Erzincan Cumhuriyet Başsavcılığı’nın 29 sene sonra hazırladığı Başbağlar katliamına ilişkin iddianamede olay hakkında şok bir bilgiye daha ulaşıldı. CHP/SHP’nin koalisyon ortağı olduğu 1993’te karanlık Madımak olayının 3 gün sonrasında gerçekleştirilen ve CHP’li Adalet Bakanı Seyfi Oktay yargısının hemen üstünü kapattığı Başbağlar katliamı dosyasını 29 sene sonra raftan indiren Erzincan Cumhuriyet Başsavcılığı’nca hazırlanan iddianamede, 33 masumu kurşunlayan silahların Amerikan yapımı olduğu ortaya çıktı. Saldırıda kullanılan silahlara ilişkin mermi çekirdekleri ve kovanlardan yola çıkan savcılık, eylemde kullanılan silahın “FS I 601736” seri numaralı ABD yapımı otomatik tüfekler olduğunu belirledi. O dönem PKK’nın envanterinde yalnızca Rus yapımı Kalaşnikof ve el yapımı patlayıcılar olduğu halde, bu saldırının ABD üretimi özel tüfeklerle yapıldığının belirlenmesi, katliamdaki derin yapıyı ifşa etti. Başbağlar katliamındaki “Amerika parmağını” yakalayan savcılığın hazırladığı 2022/1785 Esas, 2022/254 sayılı iddianamede şu ifadeler yer alıyor: Başbağlar katliamının PENTAGON’dan PKK’ya verilen ABD yapımı özel otomatik tüfeklerle gerçekleştirildiği savcılıkça tespit edilmiş oldu.

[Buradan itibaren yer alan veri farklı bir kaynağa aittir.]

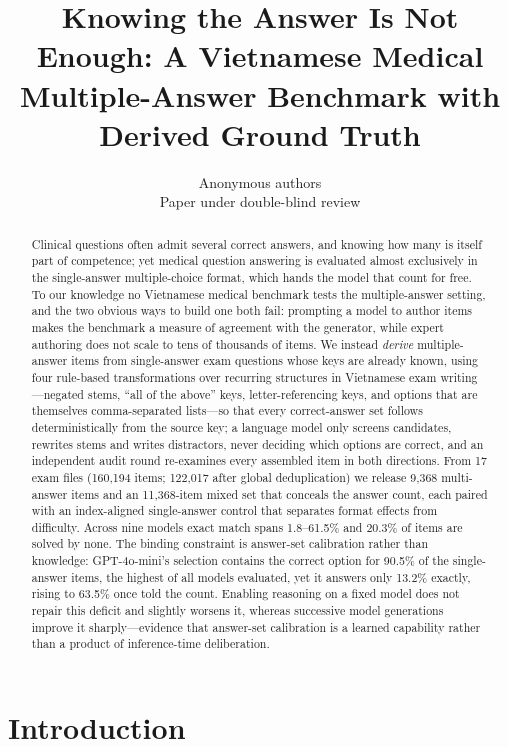 \documentclass{article} %
\title{Knowing the Answer Is Not Enough: A Vietnamese Medical\\
Multiple-Answer Benchmark with Derived Ground Truth}
\author{Anonymous authors\\
Paper under double-blind review}
\begin{document}
\maketitle

\begin{abstract}
Clinical questions often admit several correct answers, and knowing how many is
itself part of competence; yet medical question answering is evaluated almost
exclusively in the single-answer multiple-choice format, which hands the model that
count for free. To our knowledge no Vietnamese medical benchmark tests the
multiple-answer setting, and the two obvious ways to build one both fail: prompting a
model to author items makes the benchmark a measure of agreement with the generator,
while expert authoring does not scale to tens of thousands of items. We instead
\emph{derive} multiple-answer items from single-answer exam questions whose keys are
already known, using four rule-based transformations over recurring structures in
Vietnamese exam writing---negated stems, ``all of the above'' keys, letter-referencing
keys, and options that are themselves comma-separated lists---so that every
correct-answer set follows deterministically from the source key; a language model only
screens candidates, rewrites stems and writes distractors, never deciding which options
are correct, and an independent audit round re-examines every assembled item in both
directions. From 17 exam files (160,194 items; 122,017 after global deduplication) we
release 9,368 multi-answer items and an 11,368-item mixed set that conceals the answer
count, each paired with an index-aligned single-answer control that separates format
effects from difficulty. Across nine models exact match spans 1.8--61.5\% and 20.3\% of
items are solved by none. The binding constraint is answer-set calibration rather than
knowledge: GPT-4o-mini's selection contains the correct option for 90.5\% of the
single-answer items, the highest of all models evaluated, yet it answers only 13.2\%
exactly, rising to 63.5\% once told the count. Enabling reasoning on a fixed model does
not repair this deficit and slightly worsens it, whereas successive model generations
improve it sharply---evidence that answer-set calibration is a learned capability rather
than a product of inference-time deliberation.
\end{abstract}

\section{Introduction}
\end{document}
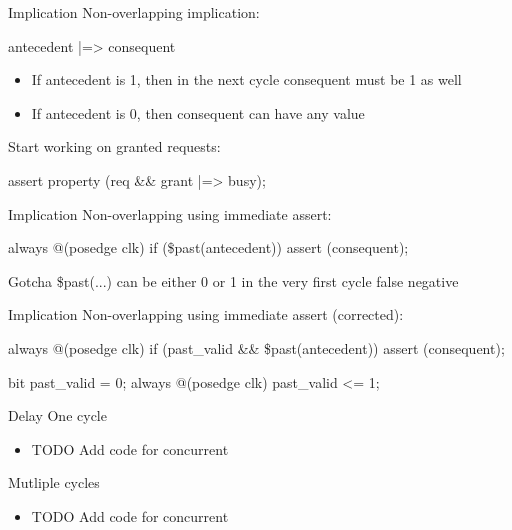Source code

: \documentclass{beamer}
\begin{document}
\begin{frame}{Implication}
Non-overlapping implication:

\begin{semiverbatim}
antecedent |=> consequent
\end{semiverbatim}

\begin{itemize}
 \item If antecedent is 1, then in the next cycle consequent must be 1 as well
 \item If antecedent is 0, then consequent can have any value
\end{itemize}

\pause
Start working on granted requests:
\begin{semiverbatim}
assert property (req \&\& grant |=> busy);
\end{semiverbatim}
\end{frame}


\begin{frame}[fragile]{Implication}
Non-overlapping using immediate assert:

\begin{semiverbatim}
always @(posedge clk)
  if (\$past(antecedent))
    assert (consequent);
\end{semiverbatim}

\pause
\begin{alertblock}{Gotcha}
\$past(...) can be either 0 or 1 in the very first cycle \textrightarrow{} false negative
\end{alertblock}
\end{frame}


\begin{frame}[fragile]{Implication}
Non-overlapping using immediate assert (corrected):

\begin{semiverbatim}
always @(posedge clk)
  if (past_valid \&\& \$past(antecedent))
    assert (consequent);
\end{semiverbatim}

\begin{semiverbatim}
bit past_valid = 0;
always @(posedge clk)
  past_valid <= 1;
\end{semiverbatim}
\end{frame}


\begin{frame}{Delay}
One cycle

\begin{itemize}
 \item TODO Add code for concurrent
\end{itemize}

Mutliple cycles
\begin{itemize}
 \item TODO Add code for concurrent
\end{itemize}
\end{frame}
\end{document}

Başbağlar’da bulunan mermi çekirdeği ve kovanların izini süren savcılık, karanlık ellerin bu olaydan sonra aynı silahların 10 kanlı eylemde daha kullanıldığını saptadı. Bu saldırılardan en dikkat çekeni, Başbağlar katliamının 3 ay sonrasında Tunceli’de ANAP’lı Belediye Başkanı Suphi Vural’ın evine yapılan saldırının da aynı silahlarla düzenlendiğinin tespiti oldu. ANAP’lı Cumhurbaşkanı Turgut Özal’ın şüpheli kalp kriziyle hayatını kaybettiği 1993 yılında silsile halinde yaşanan karanlık hadiseler arasında yer alan Başbağlar saldırısı ile ANAP’lı Vural’ın adresine yapılan saldırının aynı merkezden düzenlendiği gün yüzüne çıkarıldı. Başbağlar’da ölüm saçan silahlarla ayrıca bir yıl içerisinde; Tunceli Ovacık’ta 4, Tunceli Pertek’te 2 vatandaşımızın daha katledildiği, 3 kişinin yaralandığı kaydedildi. Savcılık soruşturmasıyla saptanan o 10 saldırı iddianamede yer aldı.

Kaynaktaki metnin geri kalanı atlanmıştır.